Japanese researchers are aiming to commence clinical research as early as next year using induced pluripotent stem cells to help control the progress of Parkinson’s disease, a member of the team said.

It would be the second such clinical research, following an effort conducted by the government-backed Riken scientific research institute using iPS cells for the retinal regeneration.

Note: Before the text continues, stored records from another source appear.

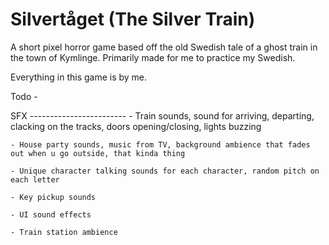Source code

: # Silvertåget (The Silver Train)

A short pixel horror game based off the old Swedish tale of a ghost train in the town of Kymlinge.
Primarily made for me to practice my Swedish.

Everything in this game is by me.


Todo -

SFX ------------------------
	- Train sounds, sound for arriving, departing, clacking on the tracks, doors opening/closing, lights buzzing
	
	- House party sounds, music from TV, background ambience that fades out when u go outside, that kinda thing
	
	- Unique character talking sounds for each character, random pitch on each letter
	
	- Key pickup sounds
	
	- UI sound effects
	
	- Train station ambience
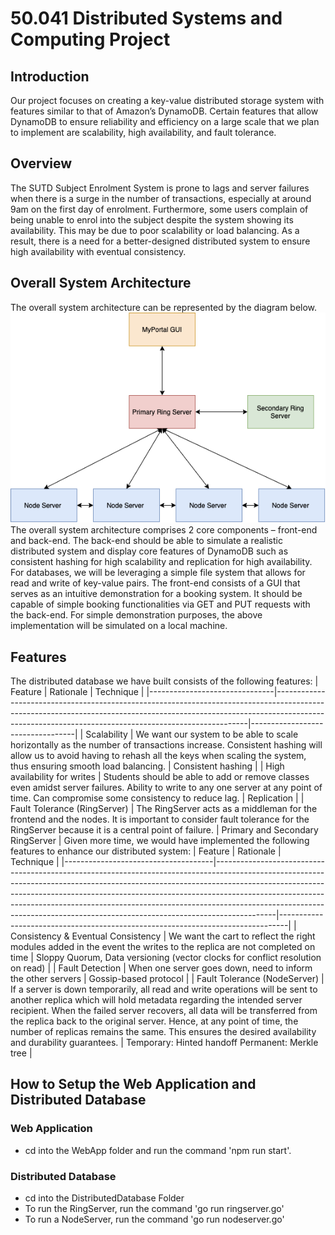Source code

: # 50.041 Distributed Systems and Computing Project

## Introduction
Our project focuses on creating a key-value distributed storage system with features similar to that of Amazon’s DynamoDB. Certain features that allow DynamoDB to ensure reliability and efficiency on a large scale that we plan to implement are scalability, high availability, and fault tolerance.

## Overview
The SUTD Subject Enrolment System is prone to lags and server failures when there is a surge in the number of transactions, especially at around 9am on the first day of enrolment. Furthermore, some users complain of being unable to enrol into the subject despite the system showing its availability. This may be due to poor scalability or load balancing. As a result, there is a need for a better-designed distributed system to ensure high availability with eventual consistency.

## Overall System Architecture
The overall system architecture can be represented by the diagram below.
![system_architecture_image](./pictures/architecture.png)
The overall system architecture comprises 2 core components – front-end and back-end. The back-end should be able to simulate a realistic distributed system and display core features of DynamoDB such as consistent hashing for high scalability and replication for high availability. For databases, we will be leveraging a simple file system that allows for read and write of key-value pairs. The front-end consists of a GUI that serves as an intuitive demonstration for a booking system. It should be capable of simple booking functionalities via GET and PUT requests with the back-end. For simple demonstration purposes, the above implementation will be simulated on a local machine.

## Features
The distributed database we have built consists of the following features:
| Feature                       | Rationale                                                                                                                                                                                                                         | Technique                        |
|-------------------------------|-----------------------------------------------------------------------------------------------------------------------------------------------------------------------------------------------------------------------------------|----------------------------------|
| Scalability                   | We want our system to be able to scale horizontally as the number of transactions increase. Consistent hashing will allow us to avoid having to rehash all the keys when scaling the system, thus ensuring smooth load balancing. | Consistent hashing               |
| High availability for writes  | Students should be able to add or remove classes even amidst server failures. Ability to write to any one server at any point of time. Can compromise some consistency to reduce lag.                                             | Replication                      |
| Fault Tolerance (RingServer)  | The RingServer acts as a middleman for the frontend and the nodes. It is important to consider fault tolerance for the RingServer because it is a central point of failure.                                                       | Primary and Secondary RingServer |
Given more time, we would have implemented the following features to enhance our distributed system:
| Feature                             | Rationale                                                                                                                                                                                                                                                                                                                                                                                                           | Technique                                                                      |
|-------------------------------------|---------------------------------------------------------------------------------------------------------------------------------------------------------------------------------------------------------------------------------------------------------------------------------------------------------------------------------------------------------------------------------------------------------------------|--------------------------------------------------------------------------------|
| Consistency &  Eventual Consistency | We want the cart to reflect the right modules added in the event the writes to the replica are not completed on time                                                                                                                                                                                                                                                                                                | Sloppy Quorum, Data versioning (vector clocks for conflict resolution on read) |
| Fault Detection                     | When one server goes down, need to inform the other servers                                                                                                                                                                                                                                                                                                                                                         | Gossip-based protocol                                                          |
| Fault Tolerance (NodeServer)        | If a server is down temporarily, all read and write operations will be sent to another replica which will hold metadata regarding the intended server recipient. When the failed server recovers, all data will be transferred from the replica back to the original server. Hence, at any point of time, the number of replicas remains the same. This ensures the desired availability and durability guarantees. | Temporary: Hinted handoff Permanent: Merkle tree                               |

## How to Setup the Web Application and Distributed Database
### Web Application
* cd into the WebApp folder and run the command 'npm run start'.

### Distributed Database
* cd into the DistributedDatabase Folder
* To run the RingServer, run the command 'go run ringserver.go'
* To run a NodeServer, run the command 'go run nodeserver.go'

The team including Jun Takahashi, a professor at Kyoto University’s Center for iPS Cell Research and Application, is moving toward conducting the clinical research after developing a method to generate human iPS cell-derived dopaminergic neural progenitor cells to lessen the symptoms of the disease.

Parkinson’s disease is a progressive neurological disorder linked to a drop in dopamine production in the brain that causes limb shaking and stiffness. There is currently no treatment to stop the drop in dopamine.

“We found a method that brings us closer to clinical research,” Takahashi said Thursday.

The plan is to file an application for clinical research in early 2015 and begin actual work later in the year, Takahashi said.

The team will first submit an application regarding the planned clinical research to a third-party panel, which will be set up by Kyoto University to assess the safety of the research.

The researchers will then submit the details of their plan to the Health, Labor and Welfare Ministry for consideration by an expert panel. The health minister’s approval will be required for the clinical research.

It will take about a month to select patients, around six months for cells to be created, and about three further months to check the safety of the cells, according to Takahashi.

The team’s clinical research will target six patients, with 10 million or more cells being cultured without animal-derived substances, which are at risk of being infectious. The cells will then be transplanted to the patients’ brains.

Afterward, the team will observe for a year whether tumors form, Takahashi said, adding the team hopes patients in serious condition and in need of nursing care will be able to move around, while others will become less dependent on medicines.